- Task prompt -
Look through the entries that follow and return each line that has the string "einem".

- Data for this task -

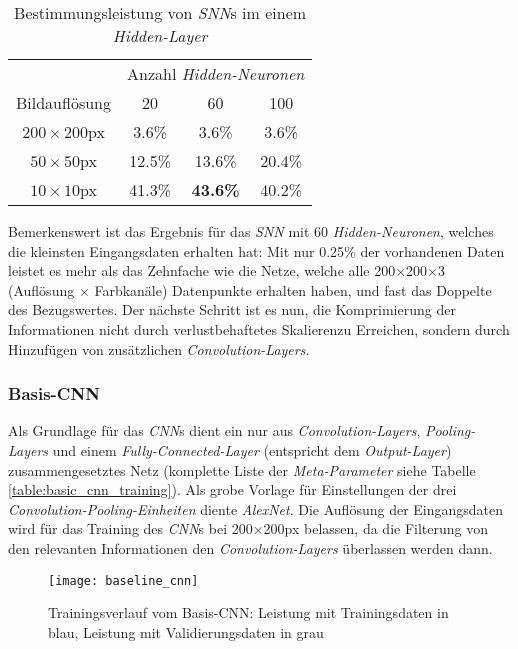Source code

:\begin{table}[h]
	\begin{center}
		\def\arraystretch{1.4}
		\begin{tabular}{c | c | c | c }
			& \multicolumn{3}{l}{Anzahl \textit{Hidden-Neuronen}} \\
			Bildauflösung & 20 & 60 & 100\\
			\hline
			$200\times200$px& 3.6\%& 3.6\% & 3.6\%\\
			$50\times50$px& 12.5\% & 13.6\% & 20.4\%\\
			$10\times10$px& 41.3\% & \textbf{43.6\%} & 40.2\%\\
		\end{tabular}
	\end{center}
\caption[Bestimmungsleistung von \textit{SNN}s]{Bestimmungsleistung von \textit{SNN}s im einem \textit{Hidden-Layer}}
\label{table:snn}
\end{table}

Bemerkenswert ist das Ergebnis für das \textit{SNN} mit 60 \textit{Hidden-Neuronen}, welches die kleinsten Eingangsdaten erhalten hat: Mit nur 0.25\% der vorhandenen Daten leistet es mehr als das Zehnfache wie die Netze, welche alle 200$\times$200$\times$3 (Auflösung $\times$ Farbkanäle) Datenpunkte erhalten haben, und fast das Doppelte des Bezugswertes. Der nächste Schritt ist es nun, die Komprimierung der Informationen nicht durch verlustbehaftetes Skalieren\footnotemark[\value{footnote}] zu Erreichen, sondern durch Hinzufügen von zusätzlichen \textit{Convolution-Layers}.

\subsubsection{Basis-CNN}
Als Grundlage für das \textit{CNN}s dient ein nur aus \textit{Convolution-Layers}, \textit{Pooling-Layers} und einem \textit{Fully-Connected-Layer} (entspricht dem \textit{Output-Layer}) zusammengesetztes Netz (komplette Liste der \textit{Meta-Parameter} siehe Tabelle \ref{table:basic_cnn_training}). Als grobe Vorlage für Einstellungen der drei \textit{Convolution-Pooling-Einheiten} diente \textit{AlexNet}\cite{alexnet}. Die Auflösung der Eingangsdaten wird für das Training des \textit{CNN}s bei 200$\times$200px belassen, da die Filterung von den relevanten Informationen den \textit{Convolution-Layers} überlassen werden dann.

\begin{figure}[h]
	\centering
	\texttt{[image: baseline\_cnn]}
	\caption[Trainingsverlauf Basis-\textit{CNN}]{Trainingsverlauf vom Basis-{CNN}: Leistung mit Trainingsdaten in blau, Leistung mit Validierungsdaten in grau}
	\label{img:baseline_cnn}
\end{figure}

- Result for this task -
\caption[Bestimmungsleistung von \textit{SNN}s]{Bestimmungsleistung von \textit{SNN}s im einem \textit{Hidden-Layer}}
Als Grundlage für das \textit{CNN}s dient ein nur aus \textit{Convolution-Layers}, \textit{Pooling-Layers} und einem \textit{Fully-Connected-Layer} (entspricht dem \textit{Output-Layer}) zusammengesetztes Netz (komplette Liste der \textit{Meta-Parameter} siehe Tabelle \ref{table:basic_cnn_training}). Als grobe Vorlage für Einstellungen der drei \textit{Convolution-Pooling-Einheiten} diente \textit{AlexNet}\cite{alexnet}. Die Auflösung der Eingangsdaten wird für das Training des \textit{CNN}s bei 200$\times$200px belassen, da die Filterung von den relevanten Informationen den \textit{Convolution-Layers} überlassen werden dann.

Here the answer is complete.